* Directions
Each line that contains the string "https" counts once; report how many such lines appear in the data, as a number only.

Extracted records
──────
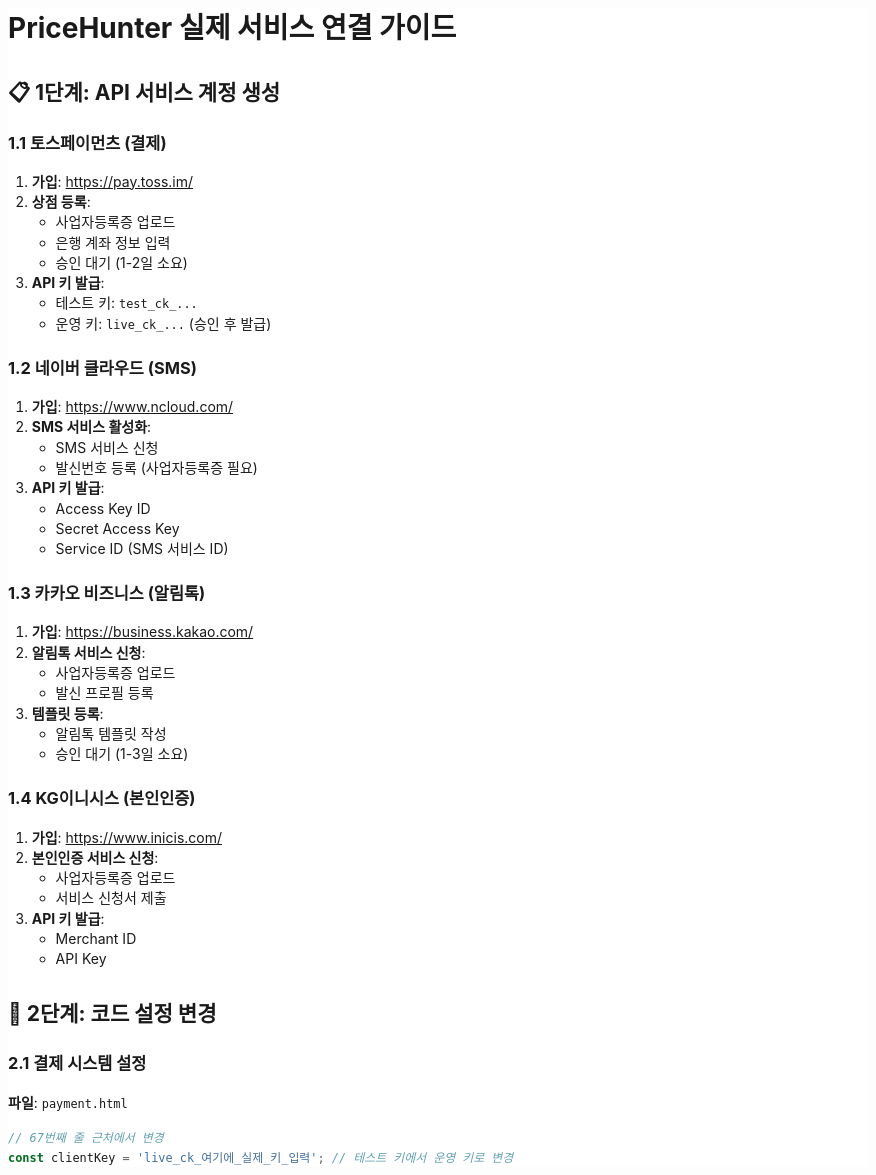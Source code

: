 # PriceHunter 실제 서비스 연결 가이드

## 📋 1단계: API 서비스 계정 생성

### 1.1 토스페이먼츠 (결제)
1. **가입**: https://pay.toss.im/
2. **상점 등록**: 
   - 사업자등록증 업로드
   - 은행 계좌 정보 입력
   - 승인 대기 (1-2일 소요)
3. **API 키 발급**:
   - 테스트 키: `test_ck_...`
   - 운영 키: `live_ck_...` (승인 후 발급)

### 1.2 네이버 클라우드 (SMS)
1. **가입**: https://www.ncloud.com/
2. **SMS 서비스 활성화**:
   - SMS 서비스 신청
   - 발신번호 등록 (사업자등록증 필요)
3. **API 키 발급**:
   - Access Key ID
   - Secret Access Key
   - Service ID (SMS 서비스 ID)

### 1.3 카카오 비즈니스 (알림톡)
1. **가입**: https://business.kakao.com/
2. **알림톡 서비스 신청**:
   - 사업자등록증 업로드
   - 발신 프로필 등록
3. **템플릿 등록**:
   - 알림톡 템플릿 작성
   - 승인 대기 (1-3일 소요)

### 1.4 KG이니시스 (본인인증)
1. **가입**: https://www.inicis.com/
2. **본인인증 서비스 신청**:
   - 사업자등록증 업로드
   - 서비스 신청서 제출
3. **API 키 발급**:
   - Merchant ID
   - API Key

## 🔧 2단계: 코드 설정 변경

### 2.1 결제 시스템 설정
**파일**: `payment.html`
```javascript
// 67번째 줄 근처에서 변경
const clientKey = 'live_ck_여기에_실제_키_입력'; // 테스트 키에서 운영 키로 변경
```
──────
* Worked solution
4